People smoke for enjoyment

The results of a survey of more than 600 smokers published yesterday by the Centre for Substance Use Research in Glasgow indicate that 95 percent gave pleasure as their primary reason for smoking, with 35 percent suggesting that smoking was part of their identity.

The Pleasure of Smoking: The Views of Confirmed Smokers was funded by the UK smokers’ group, Forest. Smokers participating in the study, who were said to include many subscribers to Forest’s e-newsletter, were aged between 18 and 88 years of age. 

Sixty-two percent of participants liked the physical effect of nicotine, 55 percent liked the way smoking provided “time for oneself”, 52 percent liked the taste or smell of tobacco, and 49 percent liked the ritual involved in smoking.

Seventy-seven percent expected to smoke for many years with only five percent envisaging a time in the near future when they might have stopped.

Although 56 percent felt that they were addicted to smoking, many described the habit as a personal choice rather than behaviour determined by their dependence on nicotine.

Asked what they liked least about smoking, 73 percent cited the financial cost while 54 percent objected to the stigma that is now directed towards smokers.

Asked what might prompt them to stop smoking in future, the most common reasons were becoming seriously unwell as a result of smoking or exacerbating an illness through smoking. Anti-smoking policies such as smoking bans and plain packaging were not cited by any respondents as reasons to quit smoking.

Ninety-one percent of respondents felt they were treated unfairly by the government. Only four percent felt they were treated fairly.

Fifty-nine percent had used alternative nicotine delivery products such as electronic cigarettes, but few had been persuaded to switch permanently from combustible cigarettes to electronic cigarettes. The most common criticism of vaping was that it was “not the same” as smoking. Respondents commented that they missed the “smoke” and the “aroma” of combusted tobacco when they vaped. Some said they felt vaping was a “colder”, less social and more individualistic activity.

The second most commonly expressed criticism of vaping concerned perceived deficiencies in the technology, chief of which were complaints that the technology was “fiddly” and the batteries were often unreliable or required attention to ensure they were charged sufficiently.

The most positive aspect of vaping cited by respondents was the fact that electronic cigarettes could be used in places where smoking was prohibited.

“This research has provided considerable detailed information on the way in which smoking is viewed by a group of confirmed smokers, a body whose opinions are rarely articulated or taken into account by government or tobacco control groups,” said Dr. Neil McKeganey, director of the Centre for Substance Use Research. “The implications of these findings from a smoking cessation perspective are significant because there is a clear gulf between the way smoking is typically viewed as a negative, somewhat reprehensible, behaviour and how the smokers themselves saw smoking as a source of pleasure, a choice rather than an addiction.  “It suggests that the success of initiatives to encourage confirmed smokers to move away entirely from combustible tobacco products will depend to a large extent on the degree to which the alternative harm reduction products approximate the smoking experience in terms of enjoyment.”

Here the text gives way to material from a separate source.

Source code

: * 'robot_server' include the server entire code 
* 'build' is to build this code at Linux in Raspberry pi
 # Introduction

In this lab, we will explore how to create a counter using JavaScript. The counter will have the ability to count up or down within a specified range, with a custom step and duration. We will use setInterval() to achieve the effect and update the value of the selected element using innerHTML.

Simon Clark (pictured), the director of Forest said the health risks of smoking were well known yet many people chose to smoke because they enjoyed it, not because they were addicted. “Government must respect that choice and stop bullying smokers to quit,” he said. “What this research tells us is that confirmed smokers are unlikely to stop until there are alternative products that offer the same level of enjoyment as traditional cigarettes. That’s what politicians should focus on and support. Instead governments are introducing plain packaging and other measures that wilfully ignore the reasons many people smoke.”